START Provided entries

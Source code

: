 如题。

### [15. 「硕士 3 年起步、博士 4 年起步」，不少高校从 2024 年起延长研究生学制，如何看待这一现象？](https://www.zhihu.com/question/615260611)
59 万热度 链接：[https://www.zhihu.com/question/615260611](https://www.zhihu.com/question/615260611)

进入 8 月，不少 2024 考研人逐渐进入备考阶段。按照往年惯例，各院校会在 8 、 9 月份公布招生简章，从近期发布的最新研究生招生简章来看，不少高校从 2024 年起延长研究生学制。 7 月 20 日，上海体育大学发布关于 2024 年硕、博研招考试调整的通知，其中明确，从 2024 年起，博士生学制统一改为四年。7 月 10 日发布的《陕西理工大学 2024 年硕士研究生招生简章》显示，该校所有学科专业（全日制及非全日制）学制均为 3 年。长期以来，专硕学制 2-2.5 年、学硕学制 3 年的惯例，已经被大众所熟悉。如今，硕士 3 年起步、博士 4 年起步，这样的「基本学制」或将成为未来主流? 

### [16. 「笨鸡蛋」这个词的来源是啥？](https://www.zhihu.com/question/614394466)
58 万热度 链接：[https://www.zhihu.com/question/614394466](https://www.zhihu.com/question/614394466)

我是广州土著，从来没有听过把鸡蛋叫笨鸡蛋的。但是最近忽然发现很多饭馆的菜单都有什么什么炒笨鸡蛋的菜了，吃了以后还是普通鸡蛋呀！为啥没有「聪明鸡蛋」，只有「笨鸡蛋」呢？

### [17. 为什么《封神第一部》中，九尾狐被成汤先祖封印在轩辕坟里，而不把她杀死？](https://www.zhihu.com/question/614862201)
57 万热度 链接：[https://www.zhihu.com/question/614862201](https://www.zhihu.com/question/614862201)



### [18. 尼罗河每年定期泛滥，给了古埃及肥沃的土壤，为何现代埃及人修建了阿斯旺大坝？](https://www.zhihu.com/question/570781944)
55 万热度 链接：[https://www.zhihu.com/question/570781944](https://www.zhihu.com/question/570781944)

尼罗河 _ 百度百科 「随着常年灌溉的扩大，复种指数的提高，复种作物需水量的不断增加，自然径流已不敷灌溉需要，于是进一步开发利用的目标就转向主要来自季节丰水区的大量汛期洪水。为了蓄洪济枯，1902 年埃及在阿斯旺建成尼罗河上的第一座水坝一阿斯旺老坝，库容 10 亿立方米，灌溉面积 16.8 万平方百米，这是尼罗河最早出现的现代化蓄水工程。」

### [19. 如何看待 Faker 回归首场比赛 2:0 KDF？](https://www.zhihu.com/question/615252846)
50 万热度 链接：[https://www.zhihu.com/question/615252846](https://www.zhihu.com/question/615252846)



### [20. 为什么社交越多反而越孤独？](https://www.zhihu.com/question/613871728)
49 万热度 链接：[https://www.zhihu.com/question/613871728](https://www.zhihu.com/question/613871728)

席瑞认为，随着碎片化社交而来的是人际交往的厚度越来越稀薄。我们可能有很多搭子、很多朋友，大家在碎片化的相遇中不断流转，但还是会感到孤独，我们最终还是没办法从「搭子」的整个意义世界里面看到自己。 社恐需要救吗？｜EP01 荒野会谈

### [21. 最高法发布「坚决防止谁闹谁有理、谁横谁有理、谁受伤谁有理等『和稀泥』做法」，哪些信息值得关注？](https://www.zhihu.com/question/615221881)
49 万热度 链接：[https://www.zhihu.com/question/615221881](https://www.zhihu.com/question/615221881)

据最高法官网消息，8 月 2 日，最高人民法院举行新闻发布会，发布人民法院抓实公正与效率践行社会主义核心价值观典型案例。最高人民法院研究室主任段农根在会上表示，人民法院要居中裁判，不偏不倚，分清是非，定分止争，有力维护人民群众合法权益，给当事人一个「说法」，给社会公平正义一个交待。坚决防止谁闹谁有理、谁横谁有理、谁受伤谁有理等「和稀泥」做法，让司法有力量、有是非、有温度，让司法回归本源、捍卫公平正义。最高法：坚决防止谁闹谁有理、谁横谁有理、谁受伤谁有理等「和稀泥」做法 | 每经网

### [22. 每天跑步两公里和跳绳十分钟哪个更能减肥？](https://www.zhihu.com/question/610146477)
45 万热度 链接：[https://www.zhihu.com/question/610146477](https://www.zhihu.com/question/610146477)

END Provided entries

Exercise goal:
In the entries above, find every line holding the word "年起延长研究生学制" and copy it out.

Answer section:
### [15. 「硕士 3 年起步、博士 4 年起步」，不少高校从 2024 年起延长研究生学制，如何看待这一现象？](https://www.zhihu.com/question/615260611)
进入 8 月，不少 2024 考研人逐渐进入备考阶段。按照往年惯例，各院校会在 8 、 9 月份公布招生简章，从近期发布的最新研究生招生简章来看，不少高校从 2024 年起延长研究生学制。 7 月 20 日，上海体育大学发布关于 2024 年硕、博研招考试调整的通知，其中明确，从 2024 年起，博士生学制统一改为四年。7 月 10 日发布的《陕西理工大学 2024 年硕士研究生招生简章》显示，该校所有学科专业（全日制及非全日制）学制均为 3 年。长期以来，专硕学制 2-2.5 年、学硕学制 3 年的惯例，已经被大众所熟悉。如今，硕士 3 年起步、博士 4 年起步，这样的「基本学制」或将成为未来主流? 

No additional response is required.